Truth: The cost of personal life insurance is never deductible if you have an employer, says Darras. If the policyholder is self-employed and the coverage is used to insure the business, then the premiums are deductible on Schedule C of the Form 1040.

Truth: There's more to consider than a salary when it comes to determining how much insurance each spouse needs. Everything from housekeeping to extra-curricular activities would cost a family extra money if a non-employed parent was longer around to contribute.

"People don't realize is even if you're a stay-at-home mom or dad, you contribute to your family with the valuable services that you provide like cooking, cleaning and driving the kids around town. It all adds up! With more than one life insurance policy in place, your family would be protected if something devastating were to happen."

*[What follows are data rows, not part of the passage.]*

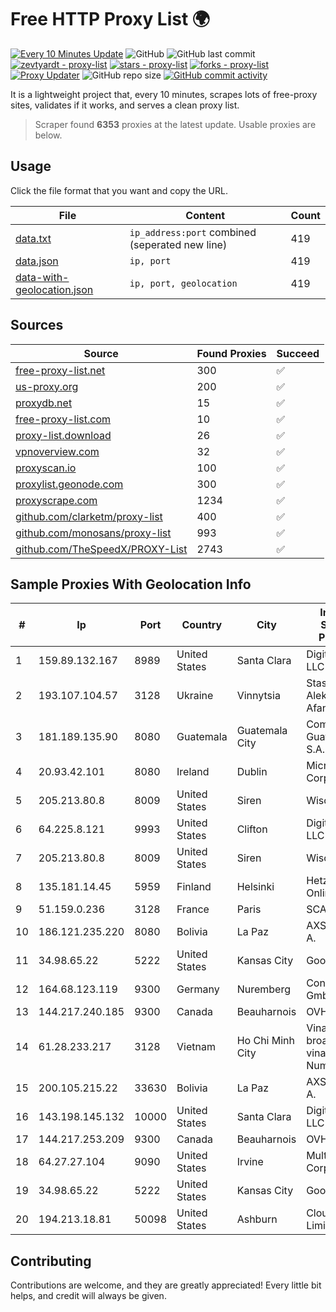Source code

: 
# Free HTTP Proxy List 🌍

[![Every 10 Minutes Update](https://github.com/mertguvencli/http-proxy-list/actions/workflows/main.yml/badge.svg?branch=main)](https://github.com/mertguvencli/http-proxy-list/actions/workflows/main.yml)
![GitHub](https://img.shields.io/github/license/mertguvencli/http-proxy-list)
![GitHub last commit](https://img.shields.io/github/last-commit/mertguvencli/http-proxy-list)
[![zevtyardt - proxy-list](https://img.shields.io/static/v1?label=zevtyardt&message=proxy-list&color=blue&logo=github)](https://github.com/zevtyardt/proxy-list "Go to GitHub repo")
[![stars - proxy-list](https://img.shields.io/github/stars/zevtyardt/proxy-list?style=social)](https://github.com/zevtyardt/proxy-list)
[![forks - proxy-list](https://img.shields.io/github/forks/zevtyardt/proxy-list?style=social)](https://github.com/zevtyardt/proxy-list)
[![Proxy Updater](https://github.com/zevtyardt/proxy-list/workflows/Proxy%20Updater/badge.svg)](https://github.com/zevtyardt/proxy-list/actions?query=workflow:"Proxy+Updater")
![GitHub repo size](https://img.shields.io/github/repo-size/zevtyardt/proxy-list)
[![GitHub commit activity](https://img.shields.io/github/commit-activity/m/zevtyardt/proxy-list?logo=commits)](https://github.com/zevtyardt/proxy-list/commits/main)

It is a lightweight project that, every 10 minutes, scrapes lots of free-proxy sites, validates if it works, and serves a clean proxy list.

> Scraper found **6353** proxies at the latest update. Usable proxies are below.

## Usage

Click the file format that you want and copy the URL.

|File|Content|Count|
|----|-------|-----|
|[data.txt](https://raw.githubusercontent.com/mertguvencli/http-proxy-list/main/proxy-list/data.txt)|`ip_address:port` combined (seperated new line)|419|
|[data.json](https://raw.githubusercontent.com/mertguvencli/http-proxy-list/main/proxy-list/data.json)|`ip, port`|419|
|[data-with-geolocation.json](https://raw.githubusercontent.com/mertguvencli/http-proxy-list/main/proxy-list/data-with-geolocation.json)|`ip, port, geolocation`|419|

## Sources

|Source|Found Proxies|Succeed|
|------|-------------|-------|
|[free-proxy-list.net](https://free-proxy-list.net)|300|✅|
|[us-proxy.org](https://www.us-proxy.org)|200|✅|
|[proxydb.net](http://proxydb.net)|15|✅|
|[free-proxy-list.com](https://free-proxy-list.com/?page=&port=&type%5B%5D=http&type%5B%5D=https&up_time=0&search=Search)|10|✅|
|[proxy-list.download](https://www.proxy-list.download/HTTP)|26|✅|
|[vpnoverview.com](https://vpnoverview.com/privacy/anonymous-browsing/free-proxy-servers)|32|✅|
|[proxyscan.io](https://www.proxyscan.io)|100|✅|
|[proxylist.geonode.com](https://proxylist.geonode.com/api/proxy-list?limit=300&page=1&sort_by=lastChecked&sort_type=desc&protocols=http,https)|300|✅|
|[proxyscrape.com](https://api.proxyscrape.com/v2/?request=displayproxies&protocol=http&timeout=10000&country=all&ssl=all&anonymity=all)|1234|✅|
|[github.com/clarketm/proxy-list](https://raw.githubusercontent.com/clarketm/proxy-list/master/proxy-list-raw.txt)|400|✅|
|[github.com/monosans/proxy-list](https://raw.githubusercontent.com/monosans/proxy-list/main/proxies/http.txt)|993|✅|
|[github.com/TheSpeedX/PROXY-List](https://raw.githubusercontent.com/TheSpeedX/PROXY-List/master/http.txt)|2743|✅|


## Sample Proxies With Geolocation Info

|#|Ip|Port|Country|City|Internet Service Provider|
|-|--|----|-------|----|-------------------------|
|1|159.89.132.167|8989|United States|Santa Clara|DigitalOcean, LLC|
|2|193.107.104.57|3128|Ukraine|Vinnytsia|Stasishen Aleksandr Afanasiyovich|
|3|181.189.135.90|8080|Guatemala|Guatemala City|Comcel Guatemala S.A.|
|4|20.93.42.101|8080|Ireland|Dublin|Microsoft Corporation|
|5|205.213.80.8|8009|United States|Siren|WiscNet|
|6|64.225.8.121|9993|United States|Clifton|DigitalOcean, LLC|
|7|205.213.80.8|8009|United States|Siren|WiscNet|
|8|135.181.14.45|5959|Finland|Helsinki|Hetzner Online GmbH|
|9|51.159.0.236|3128|France|Paris|SCALEWAY|
|10|186.121.235.220|8080|Bolivia|La Paz|AXS Bolivia S. A.|
|11|34.98.65.22|5222|United States|Kansas City|Google LLC|
|12|164.68.123.119|9300|Germany|Nuremberg|Contabo GmbH|
|13|144.217.240.185|9300|Canada|Beauharnois|OVH SAS|
|14|61.28.233.217|3128|Vietnam|Ho Chi Minh City|Vinadata broadcast via vinagame AS Number|
|15|200.105.215.22|33630|Bolivia|La Paz|AXS Bolivia S. A.|
|16|143.198.145.132|10000|United States|Santa Clara|DigitalOcean, LLC|
|17|144.217.253.209|9300|Canada|Beauharnois|OVH SAS|
|18|64.27.27.104|9090|United States|Irvine|Multacom Corporation|
|19|34.98.65.22|5222|United States|Kansas City|Google LLC|
|20|194.213.18.81|50098|United States|Ashburn|Clouvider Limited|



## Contributing

Contributions are welcome, and they are greatly appreciated! Every
little bit helps, and credit will always be given.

Just as important is the fact that often, the surviving spouse has a loss of income due after their partner's death. Parents often take time off work to be with their young children, which could negatively affect their careers. There is a financial cost, even if the deceased did not have any income.

Truth: You never know when your number will come up. When it does, you probably won't get a telegram warning you in advance, says Udell.

Life insurance, like all insurance, is the type of product you have to buy before you need it. That means the time to purchase life insurance is when you're young and healthy.

"If you wait, and you develop a serious medical problem, you may not be able to get the coverage you want. Further, even if you stay healthy, the rate for new life insurance is always based on your age ... even just one year older means higher rates," says Udell.

Truth: Permanent life insurance policies offer a number of "living benefits," including the ability to access the policy's cash value through withdrawals or tax-free loans for other needs, such as funding a child's education, a hard earned retirement or other lifelong savings need, says Ferik.

Truth: "You can't buy a policy and then just forget about it," says Dayle Axman, supervisor of life and health with the Department of Consumer Affairs in Colorado. "Things change. When you got the policy, maybe you had a young family. Twenty years later, your situation is likely very different. Review your policy periodically."

Know too, that positive changes in your health can sometimes lower your premiums, and policies with loans and withdrawals should be monitored, points out Ferik.

"Life happens -- a new family member, an inheritance, a promotion," says Ferik, "and you need to make sure your policy still fits."